In a detailed assessment released Monday, the CDC’s Budget Review Committee said core domestic revenue without a US$200 million contingent AML signature bonus would stand at about US$940 million — only US$135 million more than FY2025 collections and dependent on aggressive tax administration to be achieved.
The party argued that the signature bonus and other one-off inflows are uncertain and should be excluded from the budget baseline until legally certified.
The party flagged the Public Sector Investment Program (PSIP) — budgeted at US$281 million as particularly vulnerable.
CDC analysts said most PSIP allocations hinge on the anticipated AML payment and lack project readiness details such as designs, procurement plans and implementation timelines, increasing the risk that capital projects will stall if the windfall fails to materialize.
Wage and debt concerns were also prominent.

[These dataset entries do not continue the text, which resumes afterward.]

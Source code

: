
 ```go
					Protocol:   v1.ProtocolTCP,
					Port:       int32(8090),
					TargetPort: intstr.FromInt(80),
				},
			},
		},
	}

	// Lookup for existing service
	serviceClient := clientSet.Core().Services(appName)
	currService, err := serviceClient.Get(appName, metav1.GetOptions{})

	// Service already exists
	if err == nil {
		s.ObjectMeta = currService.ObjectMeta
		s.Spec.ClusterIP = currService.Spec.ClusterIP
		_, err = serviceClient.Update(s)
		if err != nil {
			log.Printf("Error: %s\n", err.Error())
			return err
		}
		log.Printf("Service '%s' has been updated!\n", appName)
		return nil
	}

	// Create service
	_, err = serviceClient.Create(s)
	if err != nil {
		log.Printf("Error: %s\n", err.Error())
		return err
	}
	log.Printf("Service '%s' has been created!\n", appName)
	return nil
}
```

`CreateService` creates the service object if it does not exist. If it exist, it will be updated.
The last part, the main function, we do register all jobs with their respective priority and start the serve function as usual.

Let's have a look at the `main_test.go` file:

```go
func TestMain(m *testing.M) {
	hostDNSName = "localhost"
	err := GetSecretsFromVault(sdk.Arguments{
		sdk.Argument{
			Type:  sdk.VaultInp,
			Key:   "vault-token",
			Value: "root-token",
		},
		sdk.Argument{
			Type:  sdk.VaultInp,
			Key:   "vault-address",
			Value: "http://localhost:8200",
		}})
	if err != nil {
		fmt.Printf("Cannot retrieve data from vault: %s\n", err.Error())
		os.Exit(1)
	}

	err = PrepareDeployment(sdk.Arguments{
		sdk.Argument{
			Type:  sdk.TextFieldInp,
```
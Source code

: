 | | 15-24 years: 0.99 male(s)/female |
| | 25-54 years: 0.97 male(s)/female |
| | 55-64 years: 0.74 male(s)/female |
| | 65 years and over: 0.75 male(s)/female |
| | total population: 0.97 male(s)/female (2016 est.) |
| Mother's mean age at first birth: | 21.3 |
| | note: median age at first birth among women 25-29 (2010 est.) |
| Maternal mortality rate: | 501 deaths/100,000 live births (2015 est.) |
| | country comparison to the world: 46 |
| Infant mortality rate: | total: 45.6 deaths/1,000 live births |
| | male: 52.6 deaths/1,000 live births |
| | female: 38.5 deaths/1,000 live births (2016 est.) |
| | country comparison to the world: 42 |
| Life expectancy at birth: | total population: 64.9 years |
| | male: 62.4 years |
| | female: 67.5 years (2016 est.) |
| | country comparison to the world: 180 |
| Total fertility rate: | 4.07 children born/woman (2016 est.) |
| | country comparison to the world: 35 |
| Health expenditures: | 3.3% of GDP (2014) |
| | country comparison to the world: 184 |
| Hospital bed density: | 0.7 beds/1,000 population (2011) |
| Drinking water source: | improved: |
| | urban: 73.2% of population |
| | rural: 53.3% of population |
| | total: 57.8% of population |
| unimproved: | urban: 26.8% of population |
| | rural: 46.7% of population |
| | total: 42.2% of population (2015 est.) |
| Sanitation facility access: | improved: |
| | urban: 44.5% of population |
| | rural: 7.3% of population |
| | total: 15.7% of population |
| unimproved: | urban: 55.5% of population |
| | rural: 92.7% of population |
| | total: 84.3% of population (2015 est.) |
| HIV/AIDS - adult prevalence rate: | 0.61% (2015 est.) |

While the draft lists a US$329 million wage bill, CDC calculations including a new US$26 million “other compensation” line put the true wage cost at about US$352 million — roughly 37.8 percent of core domestic revenue.
The party pressed for disaggregation of the US$26 million to reveal beneficiaries and to reclassify it under compensation for transparency and IMF monitoring under the current ECF program.
On debt, the draft proposes US$230 million in total servicing — an increase of roughly US$70 million over FY2025 and including a new US$55 million interest line. CDC urged alignment with the General Auditing Commission’s domestic debt audit and requested an independent debt sustainability and fiscal risk assessment within 45 days.
CDC outlined eight policy demands intended to tighten fiscal discipline: return and conservatively recast the budget; exclude speculative revenues from the baseline; appropriate contingent windfalls only via supplementary budgets after legal receipt; ring-fence one-off inflows for capital investment; publish a PSIP readiness report within 30 days; commission an independent debt assessment; increase payroll transparency; and accelerate Liberia Revenue Authority reforms with quarterly progress tied to disbursements.
The opposition warned that failure to adopt these measures could trigger midyear shortfalls, stalled infrastructure projects, weakened donor confidence and a reversal of recent fiscal credibility gains.
“Passing a budget built on sand is not patriotism; it is peril,” the CDC said, urging lawmakers to “return the budget, reframe it, rebuild Liberia on solid ground.”
Finance Minister Augustine Ngafuan insists the budget is realistic and that there will be no revenue shortfall.
The budget must still proceed through the Legislature, where debate over revenue assumptions and spending priorities is likely to shape Liberia’s fiscal posture for 2026.